SmarterChild

SmarterChild was a chatterbot available on AOL Instant Messenger and Windows Live Messenger (previously MSN Messenger) networks.

History

SmarterChild was an intelligent agent or bot developed by ActiveBuddy, Inc., with offices in New York and Sunnyvale. It was widely distributed across global instant messaging and SMS networks.

Founded in 2000, ActiveBuddy was the brainchild of Robert Hoffer, Timothy Kay and Peter Levitan. The idea for instant messaging bots came from the team's vision to add natural language comprehension functionality to the increasingly popular instant messaging and SMS platforms. The original implementation took shape as a word-based adventure game but quickly grew to include a wide range of database applications including instant access to news, weather, stock information, movie times, yellow pages listings, and detailed sports data, as well as a variety of tools (personal assistant, calculators, translator, etc.). The company had not launched a public bot until the arrival of the eventual new-CEO, Stephen Klein. Shortly after he arrived at the company in May 2001, he insisted that all of the knowledge domains (sports, weather, movies, etc.) plus the chat functionality be bundled together and launched under the screen name "SmarterChild" which was one of the many test bots that were being run internally (the screen name "SmarterChild" was one of Timothy Kay's personal test bots). The bundled domains were launched publicly as SmarterChild (on AOL Instant Messenger initially) in June 2001. SmarterChild acted as a showcase for the quick data access and possibilities for fun personalized conversation that the company planned to turn into customized, niche specific products.

The rapid success of SmarterChild led to targeted marketing-oriented bots for Radiohead, Austin Powers, Intel, Keebler, The Sporting News and others.
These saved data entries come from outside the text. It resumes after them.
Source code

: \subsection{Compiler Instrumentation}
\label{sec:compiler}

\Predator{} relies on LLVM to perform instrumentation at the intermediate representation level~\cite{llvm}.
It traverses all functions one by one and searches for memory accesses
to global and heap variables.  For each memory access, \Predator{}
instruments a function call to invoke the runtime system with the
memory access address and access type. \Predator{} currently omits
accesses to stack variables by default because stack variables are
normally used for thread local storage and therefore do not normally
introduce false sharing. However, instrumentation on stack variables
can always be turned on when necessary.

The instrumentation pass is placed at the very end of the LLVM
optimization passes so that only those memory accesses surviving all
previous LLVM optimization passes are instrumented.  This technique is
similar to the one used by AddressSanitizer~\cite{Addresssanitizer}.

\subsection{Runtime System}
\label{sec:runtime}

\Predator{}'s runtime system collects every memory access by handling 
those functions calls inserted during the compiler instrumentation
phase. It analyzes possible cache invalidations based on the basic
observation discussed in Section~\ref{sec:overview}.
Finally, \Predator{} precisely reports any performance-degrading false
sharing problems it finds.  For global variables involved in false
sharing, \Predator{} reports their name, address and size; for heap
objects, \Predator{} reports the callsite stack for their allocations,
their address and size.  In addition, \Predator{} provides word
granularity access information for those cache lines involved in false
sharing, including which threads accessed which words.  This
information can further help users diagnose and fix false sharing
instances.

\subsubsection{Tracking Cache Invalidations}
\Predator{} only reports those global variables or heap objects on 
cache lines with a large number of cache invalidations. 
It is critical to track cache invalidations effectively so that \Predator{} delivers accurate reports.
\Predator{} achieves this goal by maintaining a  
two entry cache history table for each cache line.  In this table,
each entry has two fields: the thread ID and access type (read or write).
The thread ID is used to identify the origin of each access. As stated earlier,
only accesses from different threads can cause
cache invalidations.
ActiveBuddy strengthened its hold on the intelligent agent market by receiving a U.S. patent in 2002.[1]

ActiveBuddy changed its name to Colloquis and prospered selling a superior automated customer service SAS offering to large companies (including Comcast, Time Warner, Cingular and Vonage among others). Microsoft acquired Colloquis in 2007 and proceeded to decommission SmarterChild and discontinue the Automated Service Agent business as well.

References

  • Cha, Ariana Eunjung (September 6, 2002). "Web May Hold the Key to Achieving Artificial Intelligence". The Washington Post.